Where it's but it's like in its DNA, all it does is sustainability. The response from from, from the investors has been phenomenal. When Beyond Meat went public, they were about our size when they went public. They were eighty-eight million in revenue, thirty million in loss.
Now mind you, we're profitable, but same revenue.
Speaker 14: Yeah.
Speaker 12: Twelve billion market cap for many years. And I could list off ten more that- ... did exactly that. Now, all of these have corrected. Beyond Meat is now one percent of its original market share, but that's because it never made money in its life.
For every dollar of revenue, it had a dollar of loss, more or less. And that's why, we've held onto the fundamentals. We also have been reporting to the SEC, twice a year for a while, so we're comfortable with that. And that is still what we are marching towards and our-- We don't really have seasonality in our business, so our quarters look the same.
It's pretty predictable. We're pretty comfortable there. But I think there is such an appetite from in, from investors looking for true pure sustainability plays, that we think there could be something very special there, on the other end. That's at least the theory,
Speaker 11: yeah. Just, yeah. It's just I've never had a warm-hearted discussion like this in twenty years, but- Yeah ... it-- you do get all that money, but it does change yourself-
Speaker 12: Sure ...
Speaker 11: quarter by quarter though. And but being acquired, like I've acquired companies, I've been acquired a couple times. Yes.

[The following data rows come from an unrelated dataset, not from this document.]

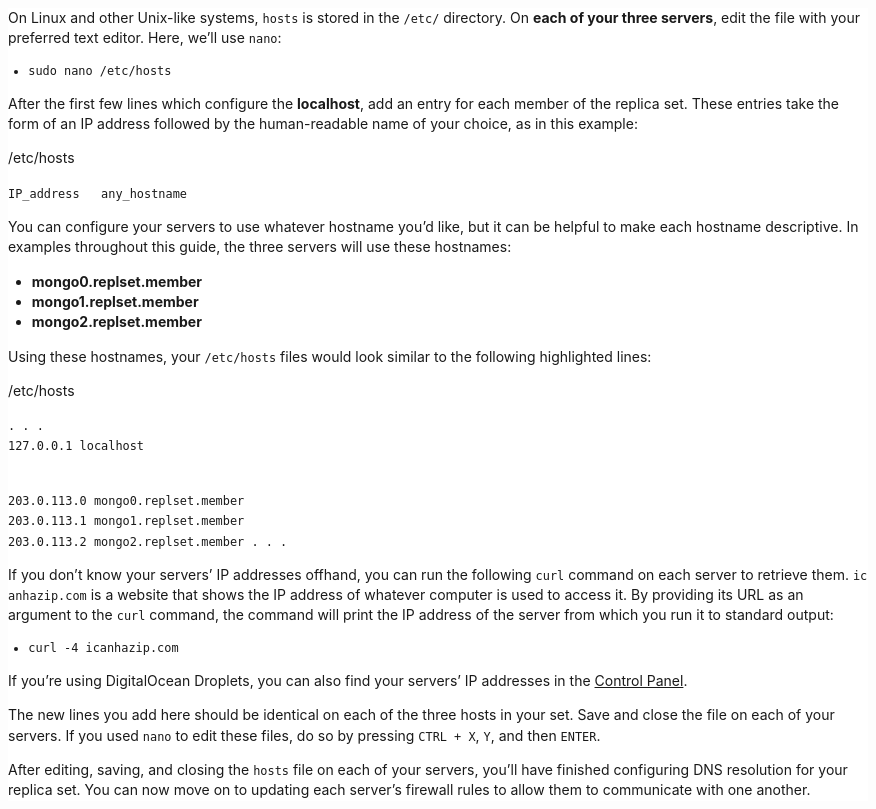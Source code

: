 <p>On Linux and other Unix-like systems, <code>hosts</code> is stored in the <code>/etc/</code> directory. On <strong>each of your three servers</strong>, edit the file with your preferred text editor. Here, we&rsquo;ll use <code>nano</code>:</p>
<pre class="code-pre command prefixed"><code class="code-highlight language-bash"><ul class="prefixed"><li class="line" data-prefix="$">sudo nano /etc/hosts
</li></ul></code></pre>
<p>After the first few lines which configure the <strong>localhost</strong>, add an entry for each member of the replica set. These entries take the form of an IP address followed by the human-readable name of your choice, as in this example:</p>
<div class="code-label " title="/etc/hosts">/etc/hosts</div><pre class="code-pre "><code class="code-highlight language-bash"><span class="highlight">IP_address</span>   <span class="highlight">any_hostname</span>
</code></pre>
<p>You can configure your servers to use whatever hostname you&rsquo;d like, but it can be helpful to make each hostname descriptive. In examples throughout this guide, the three servers will use these hostnames:</p>

<ul>
<li><strong>mongo0.replset.member</strong></li>
<li><strong>mongo1.replset.member</strong></li>
<li><strong>mongo2.replset.member</strong></li>
</ul>

<p>Using these hostnames, your <code>/etc/hosts</code> files would look similar to the following highlighted lines:</p>
<div class="code-label " title="/etc/hosts">/etc/hosts</div><pre class="code-pre "><code class="code-highlight language-bash">. . .
127.0.0.1 localhost

<span class="highlight">203.0.113.0 mongo0.replset.member</span>
<span class="highlight">203.0.113.1 mongo1.replset.member</span>
<span class="highlight">203.0.113.2 mongo2.replset.member</span>
. . .
</code></pre>
<span class='info'><p>
If you don&rsquo;t know your servers&rsquo; IP addresses offhand, you can run the following <code>curl</code> command on each server to retrieve them. <code>icanhazip.com</code> is a website that shows the IP address of whatever computer is used to access it. By providing its URL as an argument to the <code>curl</code> command, the command will print the IP address of the server from which you run it to standard output:</p>
<pre class="code-pre command prefixed"><code class="code-highlight language-bash"><ul class="prefixed"><li class="line" data-prefix="$">curl -4 icanhazip.com
</li></ul></code></pre>
<p>If you&rsquo;re using DigitalOcean Droplets, you can also find your servers&rsquo; IP addresses in the <a href="https://cloud.digitalocean.com/">Control Panel</a>.<br></p></span>

<p>The new lines you add here should be identical on each of the three hosts in your set. Save and close the file on each of your servers. If you used <code>nano</code> to edit these files, do so by pressing <code>CTRL + X</code>, <code>Y</code>, and then <code>ENTER</code>.</p>

<p>After editing, saving, and closing the <code>hosts</code> file on each of your servers, you&rsquo;ll have finished configuring DNS resolution for your replica set. You can now move on to updating each server&rsquo;s firewall rules to allow them to communicate with one another.</p>
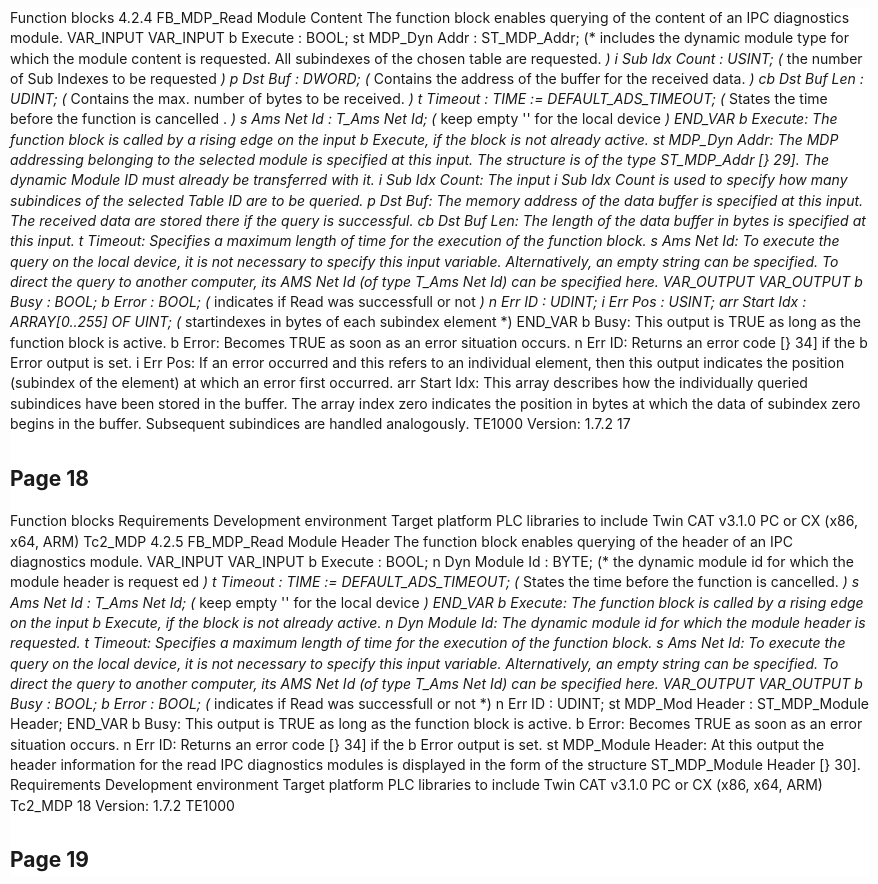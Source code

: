 Function blocks 4.2.4 FB_MDP_Read Module Content The function block enables querying of the content of an IPC diagnostics module. VAR_INPUT VAR_INPUT b Execute : BOOL; st MDP_Dyn Addr : ST_MDP_Addr; (* includes the dynamic module type for which the module content is requested. All subindexes of the chosen table are requested. *) i Sub Idx Count : USINT; (* the number of Sub Indexes to be requested *) p Dst Buf : DWORD; (* Contains the address of the buffer for the received data. *) cb Dst Buf Len : UDINT; (* Contains the max. number of bytes to be received. *) t Timeout : TIME := DEFAULT_ADS_TIMEOUT; (* States the time before the function is cancelled . *) s Ams Net Id : T_Ams Net Id; (* keep empty '' for the local device *) END_VAR b Execute: The function block is called by a rising edge on the input b Execute, if the block is not already active. st MDP_Dyn Addr: The MDP addressing belonging to the selected module is specified at this input. The structure is of the type ST_MDP_Addr [} 29]. The dynamic Module ID must already be transferred with it. i Sub Idx Count: The input i Sub Idx Count is used to specify how many subindices of the selected Table ID are to be queried. p Dst Buf: The memory address of the data buffer is specified at this input. The received data are stored there if the query is successful. cb Dst Buf Len: The length of the data buffer in bytes is specified at this input. t Timeout: Specifies a maximum length of time for the execution of the function block. s Ams Net Id: To execute the query on the local device, it is not necessary to specify this input variable. Alternatively, an empty string can be specified. To direct the query to another computer, its AMS Net Id (of type T_Ams Net Id) can be specified here. VAR_OUTPUT VAR_OUTPUT b Busy : BOOL; b Error : BOOL; (* indicates if Read was successfull or not *) n Err ID : UDINT; i Err Pos : USINT; arr Start Idx : ARRAY[0..255] OF UINT; (* startindexes in bytes of each subindex element *) END_VAR b Busy: This output is TRUE as long as the function block is active. b Error: Becomes TRUE as soon as an error situation occurs. n Err ID: Returns an error code [} 34] if the b Error output is set. i Err Pos: If an error occurred and this refers to an individual element, then this output indicates the position (subindex of the element) at which an error first occurred. arr Start Idx: This array describes how the individually queried subindices have been stored in the buffer. The array index zero indicates the position in bytes at which the data of subindex zero begins in the buffer. Subsequent subindices are handled analogously. TE1000 Version: 1.7.2 17
## Page 18

Function blocks Requirements Development environment Target platform PLC libraries to include Twin CAT v3.1.0 PC or CX (x86, x64, ARM) Tc2_MDP 4.2.5 FB_MDP_Read Module Header The function block enables querying of the header of an IPC diagnostics module. VAR_INPUT VAR_INPUT b Execute : BOOL; n Dyn Module Id : BYTE; (* the dynamic module id for which the module header is request ed *) t Timeout : TIME := DEFAULT_ADS_TIMEOUT; (* States the time before the function is cancelled. *) s Ams Net Id : T_Ams Net Id; (* keep empty '' for the local device *) END_VAR b Execute: The function block is called by a rising edge on the input b Execute, if the block is not already active. n Dyn Module Id: The dynamic module id for which the module header is requested. t Timeout: Specifies a maximum length of time for the execution of the function block. s Ams Net Id: To execute the query on the local device, it is not necessary to specify this input variable. Alternatively, an empty string can be specified. To direct the query to another computer, its AMS Net Id (of type T_Ams Net Id) can be specified here. VAR_OUTPUT VAR_OUTPUT b Busy : BOOL; b Error : BOOL; (* indicates if Read was successfull or not *) n Err ID : UDINT; st MDP_Mod Header : ST_MDP_Module Header; END_VAR b Busy: This output is TRUE as long as the function block is active. b Error: Becomes TRUE as soon as an error situation occurs. n Err ID: Returns an error code [} 34] if the b Error output is set. st MDP_Module Header: At this output the header information for the read IPC diagnostics modules is displayed in the form of the structure ST_MDP_Module Header [} 30]. Requirements Development environment Target platform PLC libraries to include Twin CAT v3.1.0 PC or CX (x86, x64, ARM) Tc2_MDP 18 Version: 1.7.2 TE1000
## Page 19
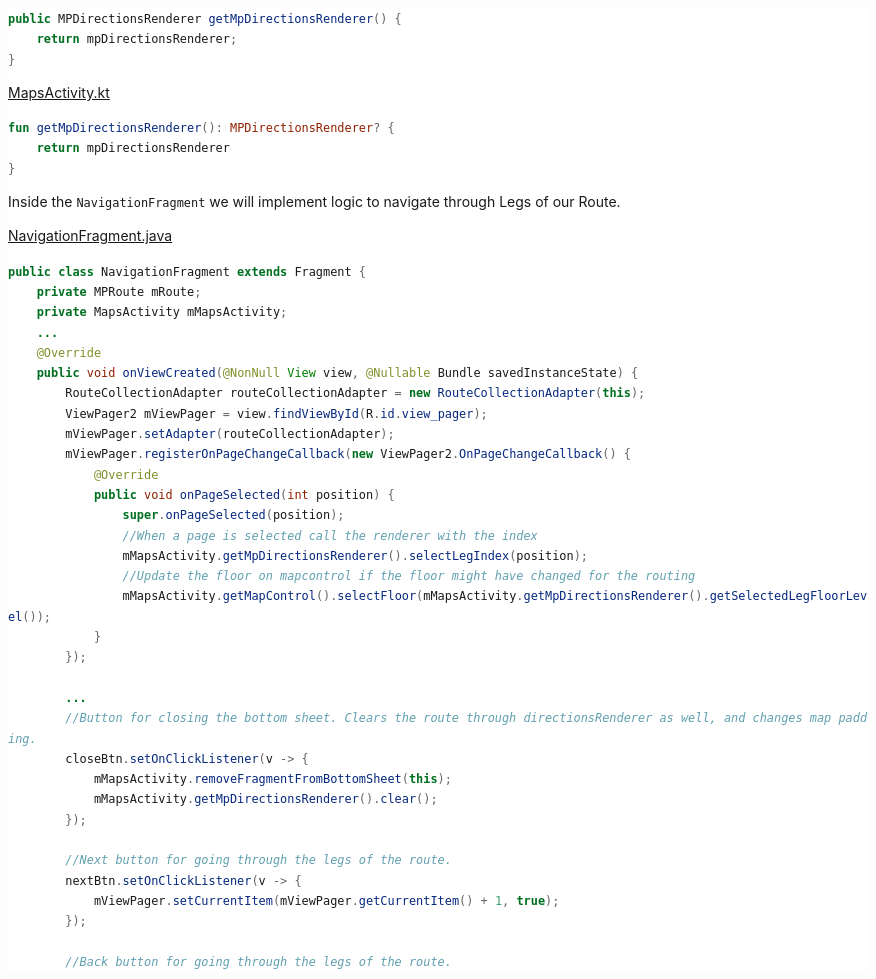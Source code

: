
 ```java
public MPDirectionsRenderer getMpDirectionsRenderer() {
    return mpDirectionsRenderer;
}
```

</mi-tab-panel>
<mi-tab-panel id="kotlin">
<a href="https://github.com/MapsPeople/MapsIndoors-Android-Examples/blob/main/Google_Maps/mapsindoorsgettingstartedkotlin/src/main/java/com/mapspeople/mapsindoorsgettingstartedkotlin/MapsActivity.kt#L182-L184">MapsActivity.kt</a>

```kotlin
fun getMpDirectionsRenderer(): MPDirectionsRenderer? {
    return mpDirectionsRenderer
}
```

</mi-tab-panel>
</mi-tabs>

Inside the `NavigationFragment` we will implement logic to navigate through Legs of our Route.

<mi-tabs>
<mi-tab label="Java" tab-for="java"></mi-tab>
<mi-tab label="Kotlin" tab-for="kotlin"></mi-tab>
<mi-tab-panel id="java">
<a href="https://github.com/MapsPeople/MapsIndoors-Android-Examples/blob/main/Google_Maps/mapsindoorsgettingstartedjava/src/main/java/com/mapspeople/mapsindoorsgettingstartedjava/NavigationFragment.java">NavigationFragment.java</a>

```java
public class NavigationFragment extends Fragment {
    private MPRoute mRoute;
    private MapsActivity mMapsActivity;
    ...
    @Override
    public void onViewCreated(@NonNull View view, @Nullable Bundle savedInstanceState) {
        RouteCollectionAdapter routeCollectionAdapter = new RouteCollectionAdapter(this);
        ViewPager2 mViewPager = view.findViewById(R.id.view_pager);
        mViewPager.setAdapter(routeCollectionAdapter);
        mViewPager.registerOnPageChangeCallback(new ViewPager2.OnPageChangeCallback() {
            @Override
            public void onPageSelected(int position) {
                super.onPageSelected(position);
                //When a page is selected call the renderer with the index
                mMapsActivity.getMpDirectionsRenderer().selectLegIndex(position);
                //Update the floor on mapcontrol if the floor might have changed for the routing
                mMapsActivity.getMapControl().selectFloor(mMapsActivity.getMpDirectionsRenderer().getSelectedLegFloorLevel());
            }
        });

        ...
        //Button for closing the bottom sheet. Clears the route through directionsRenderer as well, and changes map padding.
        closeBtn.setOnClickListener(v -> {
            mMapsActivity.removeFragmentFromBottomSheet(this);
            mMapsActivity.getMpDirectionsRenderer().clear();
        });

        //Next button for going through the legs of the route.
        nextBtn.setOnClickListener(v -> {
            mViewPager.setCurrentItem(mViewPager.getCurrentItem() + 1, true);
        });

        //Back button for going through the legs of the route.
```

And I've coordinated all that, and it's y-you subsume yourself into something, but it's usually there's a stability of you already have the corporate structure that's used at a quarter by quarter-
Speaker 12: Yeah ... and look, and that would be fine too. We're very flexible, right? But I think one is opportunistic, like when you're ready to do it.
We haven't been acquired, but we've done acquisitions. So you know, we're very comfortable to, with that process and so on. On the other side, it's something that you have to keep getting ready for. So we're continuing to do that, and we'll see what happens, yeah. Yeah. I
Speaker 11: How-- I love how excited you are and knowledgeable. I'm trying to- Yeah ... I really didn't know what to expect. This is like you're- Oh, good ... very compelling considering your-
Speaker 12: Yeah.
Speaker 11: Alright. Next question.
Speaker 15: So two questions.
Speaker 12: Please. Yeah.
Speaker 15: So I, I watched your CNN-
Speaker 12: Yes ...
Speaker 15: two thousand and ten, I think.
Speaker 12: Possible. Yeah.
Speaker 15: Right.
Speaker 12: Yeah.
Speaker 15: Since then, I've been following you.
Speaker 12: Nice.
Speaker 15: I've seen your work, one of the interviews. Oh, very cool. Yeah.
So I-I'm, I'm following you, and I I applied for a job just to come and meet you.
Speaker 12: Very cool. But
Speaker 15: now we just have to finalize it. Nice. But my question is, five years, what do you think really want-- what do you think this place, your company would be?
Speaker 12: Yeah. I'm, we just want to keep furthering as much as we can the volume of what we do, right? Whatever supply chains we're doing, want to make them bigger, stronger. More affordable, more convenient, like just better, and then keep innovating as much as we can, right? So it's those two things at the same time because you want to-- we want to build those, those big-- what how do we make coffee capsule recycling bigger or light bulb recycling bigger because that's the real engine that drives good revenue and profit.
And then the profit is what we deploy into innovation. Like Loop, for example, is negative fifty million dollars today, right? That's the cost of that innovation, and it's going to be a while before that recovers, and that's all paid for by the recycling business. So it's tho-- the more we can grow our base and-- That's why acquisitions.